**What is being asked:** The result should be every line that contains the word "OpenWeather", taken from the material.

**Supplied data:**
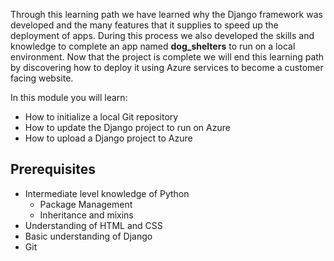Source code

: Through this learning path we have learned why the Django framework was developed and the many features that it supplies to speed up the deployment of apps. During this process we also developed the skills and knowledge to complete an app named **dog_shelters** to run on a local environment. Now that the project is complete we will end this learning path by discovering how to deploy it using Azure services to become a customer facing website.

In this module you will learn:
- How to initialize a local Git repository
- How to update the Django project to run on Azure
- How to upload a Django project to Azure

## Prerequisites

- Intermediate level knowledge of Python
  - Package Management
  - Inheritance and mixins
- Understanding of HTML and CSS
- Basic understanding of Django
- Git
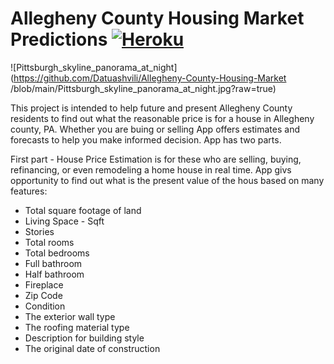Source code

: # Allegheny County Housing Market Predictions [![Heroku](https://heroku-badge.herokuapp.com/?app=heroku-badge&style=flat)](https://allegheny-county-housing.herokuapp.com/)

![Pittsburgh_skyline_panorama_at_night](https://github.com/Datuashvili/Allegheny-County-Housing-Market
/blob/main/Pittsburgh_skyline_panorama_at_night.jpg?raw=true)

This project is intended to help future and present Allegheny County residents to find out what the reasonable price is for a house in Allegheny county, PA. 
Whether you are buing or  selling App offers estimates and forecasts to help you make informed decision.
App has two parts.

First part - House Price Estimation is for these who are selling, buying, refinancing, or even remodeling a home house in real time. 
App givs opportunity to find out what is the present value of the hous based on many features:
* Total square footage of land
* Living Space - Sqft
* Stories
* Total rooms
* Total bedrooms
* Full bathroom
* Half bathroom
* Fireplace
* Zip Code 
* Condition
* The exterior wall type
* The roofing material type
* Description for building style
* The original date of construction



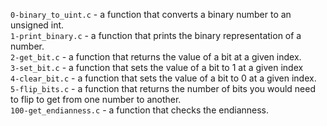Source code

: `0-binary_to_uint.c` - a function that converts a binary number to an unsigned int.\
`1-print_binary.c` - a function that prints the binary representation of a number.\
`2-get_bit.c` - a function that returns the value of a bit at a given index.\
`3-set_bit.c` - a function that sets the value of a bit to 1 at a given index\
`4-clear_bit.c` - a function that sets the value of a bit to 0 at a given index.\
`5-flip_bits.c` - a function that returns the number of bits you would need to flip to get from one number to another.\
`100-get_endianness.c` - a function that checks the endianness.
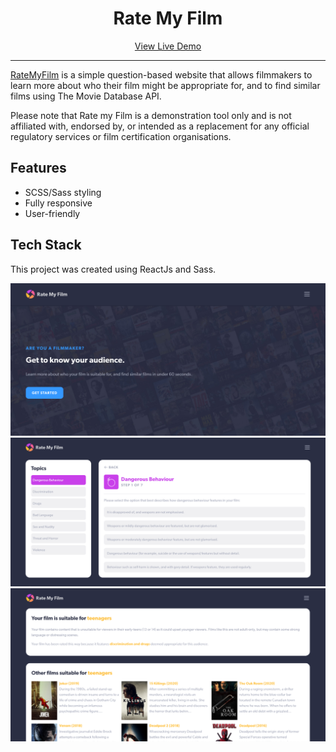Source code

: <h1 align="center">
Rate My Film
</h1>

<div align="center">
 <a href="https://red-eye.netlify.app/" align="center" target="_blank">
   View Live Demo
 </a>
</div>

---

[RateMyFilm](https://red-eye.netlify.app/) is a simple question-based website that allows filmmakers to learn more about who their film might be appropriate for, and to find similar films using The Movie Database API.

Please note that Rate my Film is a demonstration tool only and is not affiliated with, endorsed by, or intended as a replacement for any official regulatory services or film certification organisations.

## Features

- SCSS/Sass styling
- Fully responsive
- User-friendly

## Tech Stack

This project was created using ReactJs and Sass.

<img src="/v2%20Homepage.png" />
<img src="/v2%20Questions.png" />
<img src="/v2%20Final%20Rating%20Page.png" />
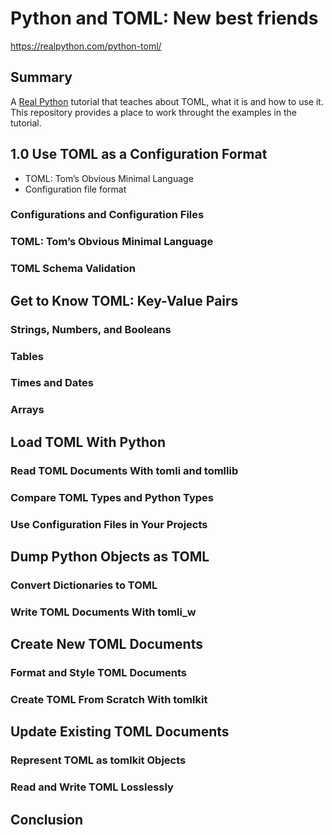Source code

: # Python and TOML: New best friends
https://realpython.com/python-toml/

## Summary
A [Real Python](https://realpython.com) tutorial that teaches about TOML, what it is and how to use it.
This repository provides a place to work throught the examples in the tutorial.

## 1.0 Use TOML as a Configuration Format
- TOML: Tom’s Obvious Minimal Language
- Configuration file format

### Configurations and Configuration Files
### TOML: Tom’s Obvious Minimal Language
### TOML Schema Validation
## Get to Know TOML: Key-Value Pairs
### Strings, Numbers, and Booleans
### Tables
### Times and Dates
### Arrays
## Load TOML With Python
### Read TOML Documents With tomli and tomllib
### Compare TOML Types and Python Types
### Use Configuration Files in Your Projects
## Dump Python Objects as TOML
### Convert Dictionaries to TOML
### Write TOML Documents With tomli_w
## Create New TOML Documents
### Format and Style TOML Documents
### Create TOML From Scratch With tomlkit
## Update Existing TOML Documents
### Represent TOML as tomlkit Objects
### Read and Write TOML Losslessly
## Conclusion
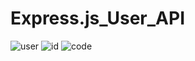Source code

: # Express.js_User_API
![user](https://github.com/GoodGuyPJ/Express.js_User_API/assets/127659680/3599c342-5be4-4548-9f18-3075400fd6b4)
![id](https://github.com/GoodGuyPJ/Express.js_User_API/assets/127659680/792114c4-86ec-446d-87dd-c556855e8995)
![code](https://github.com/GoodGuyPJ/Express.js_User_API/assets/127659680/dfadfc9c-fd8f-43f8-95bb-813b1d3a13dd)
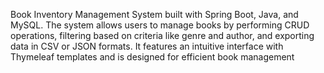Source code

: Book Inventory Management System built with Spring Boot, Java, and MySQL. The system allows users to manage books by performing CRUD operations, filtering based on criteria like genre and author, and exporting data in CSV or JSON formats. It features an intuitive interface with Thymeleaf templates and is designed for efficient book management
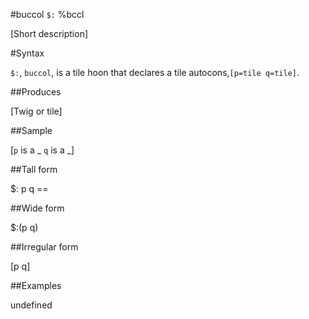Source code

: #buccol `$:` %bccl

[Short description]

#Syntax

`$:`, `buccol`, is a tile hoon that declares a tile autocons,`[p=tile q=tile]`.

##Produces

[Twig or tile]

##Sample

[`p` is a _
`q` is a _]

##Tall form

$:  p
        q
    ==

##Wide form

$:(p q)

##Irregular form

[p q]

##Examples

undefined

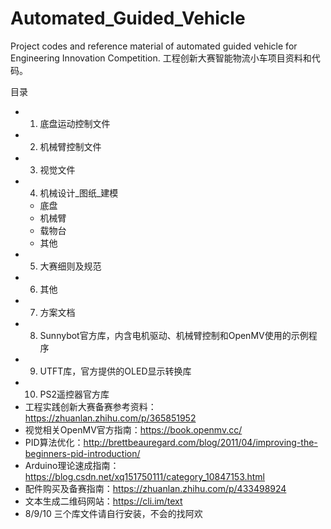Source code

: # Automated_Guided_Vehicle
Project codes and reference material of automated guided vehicle for Engineering Innovation Competition. 工程创新大赛智能物流小车项目资料和代码。

目录
- 1. 底盘运动控制文件
- 2. 机械臂控制文件
- 3. 视觉文件
- 4. 机械设计_图纸_建模
  - 底盘
  - 机械臂
  - 载物台
  - 其他 
- 5. 大赛细则及规范
- 6. 其他
- 7. 方案文档
- 8. Sunnybot官方库，内含电机驱动、机械臂控制和OpenMV使用的示例程序
- 9. UTFT库，官方提供的OLED显示转换库
- 10. PS2遥控器官方库
- 工程实践创新大赛备赛参考资料：https://zhuanlan.zhihu.com/p/365851952
- 视觉相关OpenMV官方指南：https://book.openmv.cc/
- PID算法优化：http://brettbeauregard.com/blog/2011/04/improving-the-beginners-pid-introduction/
- Arduino理论速成指南：https://blog.csdn.net/xq151750111/category_10847153.html
- 配件购买及备赛指南：https://zhuanlan.zhihu.com/p/433498924
- 文本生成二维码网站：https://cli.im/text
- 8/9/10 三个库文件请自行安装，不会的找阿欢
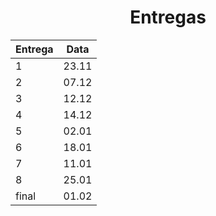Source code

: <h1 align="center">
Entregas
</h1>

|Entrega|Data   |
|-------|-------|
| 1     | 23.11 |
| 2     | 07.12 |
| 3     | 12.12 |
| 4     | 14.12 |
| 5     | 02.01 |
| 6     | 18.01 |
| 7     | 11.01 |
| 8     | 25.01 |
| final | 01.02 |
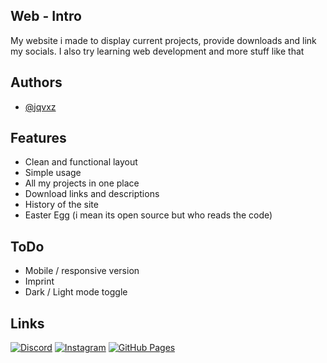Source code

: 
## Web - Intro

My website i made to display current projects, provide downloads and link my socials. I also try learning web development and more stuff like that





## Authors

- [@jqvxz](https://github.com/jqvxz)


## Features

- Clean and functional layout
- Simple usage
- All my projects in one place
- Download links and descriptions
- History of the site
- Easter Egg (i mean its open source but who reads the code)

## ToDo

- Mobile / responsive version
- Imprint
- Dark / Light mode toggle


## Links
[![Discord](https://img.shields.io/badge/Discord-%235865F2.svg?&logo=discord&logoColor=white)](https://discord.gg/enf9WY5pPn)
[![Instagram](https://img.shields.io/badge/Instagram-%23E4405F.svg?logo=Instagram&logoColor=white)](https://www.instagram.com/javon.265/)
[![GitHub Pages](https://img.shields.io/badge/GitHub%20Pages-121013?logo=github&logoColor=white)](https://jqvxz.github.io/web/)
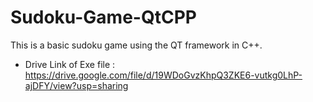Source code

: # Sudoku-Game-QtCPP
This is a basic sudoku game using the QT framework in C++.
- Drive Link of Exe file : <a target="_blank" href="https://drive.google.com/file/d/19WDoGvzKhpQ3ZKE6-vutkg0LhP-ajDFY/view?usp=sharing" >https://drive.google.com/file/d/19WDoGvzKhpQ3ZKE6-vutkg0LhP-ajDFY/view?usp=sharing</a>
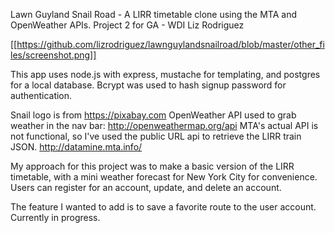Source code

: Lawn Guyland Snail Road - A LIRR timetable clone using the MTA and OpenWeather APIs.
Project 2 for GA - WDI
Liz Rodriguez

[[https://github.com/lizrodriguez/lawnguylandsnailroad/blob/master/other_files/screenshot.png]]

This app uses node.js with express, mustache for templating, and postgres for a local database.
Bcrypt was used to hash signup password for authentication.

Snail logo is from  https://pixabay.com
OpenWeather API used to grab weather in the nav bar: http://openweathermap.org/api
MTA's actual API is not functional, so I've used the public URL api to retrieve the LIRR train JSON. http://datamine.mta.info/

My approach for this project was to make a basic version of the LIRR timetable, with a mini weather forecast for New York City for convenience. Users can register for an account, update, and delete an account.

The feature I wanted to add is to save a favorite route to the user account. Currently in progress.
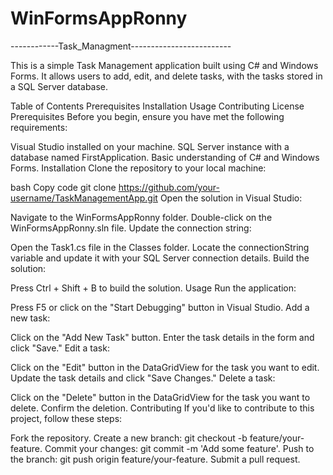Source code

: # WinFormsAppRonny
------------Task_Managment-------------------------

This is a simple Task Management application built using C# and Windows Forms. It allows users to add, edit, and delete tasks, with the tasks stored in a SQL Server database.

Table of Contents
Prerequisites
Installation
Usage
Contributing
License
Prerequisites
Before you begin, ensure you have met the following requirements:

Visual Studio installed on your machine.
SQL Server instance with a database named FirstApplication.
Basic understanding of C# and Windows Forms.
Installation
Clone the repository to your local machine:

bash
Copy code
git clone https://github.com/your-username/TaskManagementApp.git
Open the solution in Visual Studio:

Navigate to the WinFormsAppRonny folder.
Double-click on the WinFormsAppRonny.sln file.
Update the connection string:

Open the Task1.cs file in the Classes folder.
Locate the connectionString variable and update it with your SQL Server connection details.
Build the solution:

Press Ctrl + Shift + B to build the solution.
Usage
Run the application:

Press F5 or click on the "Start Debugging" button in Visual Studio.
Add a new task:

Click on the "Add New Task" button.
Enter the task details in the form and click "Save."
Edit a task:

Click on the "Edit" button in the DataGridView for the task you want to edit.
Update the task details and click "Save Changes."
Delete a task:

Click on the "Delete" button in the DataGridView for the task you want to delete.
Confirm the deletion.
Contributing
If you'd like to contribute to this project, follow these steps:

Fork the repository.
Create a new branch: git checkout -b feature/your-feature.
Commit your changes: git commit -m 'Add some feature'.
Push to the branch: git push origin feature/your-feature.
Submit a pull request.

**Answer section:**
: Lawn Guyland Snail Road - A LIRR timetable clone using the MTA and OpenWeather APIs.
OpenWeather API used to grab weather in the nav bar: http://openweathermap.org/api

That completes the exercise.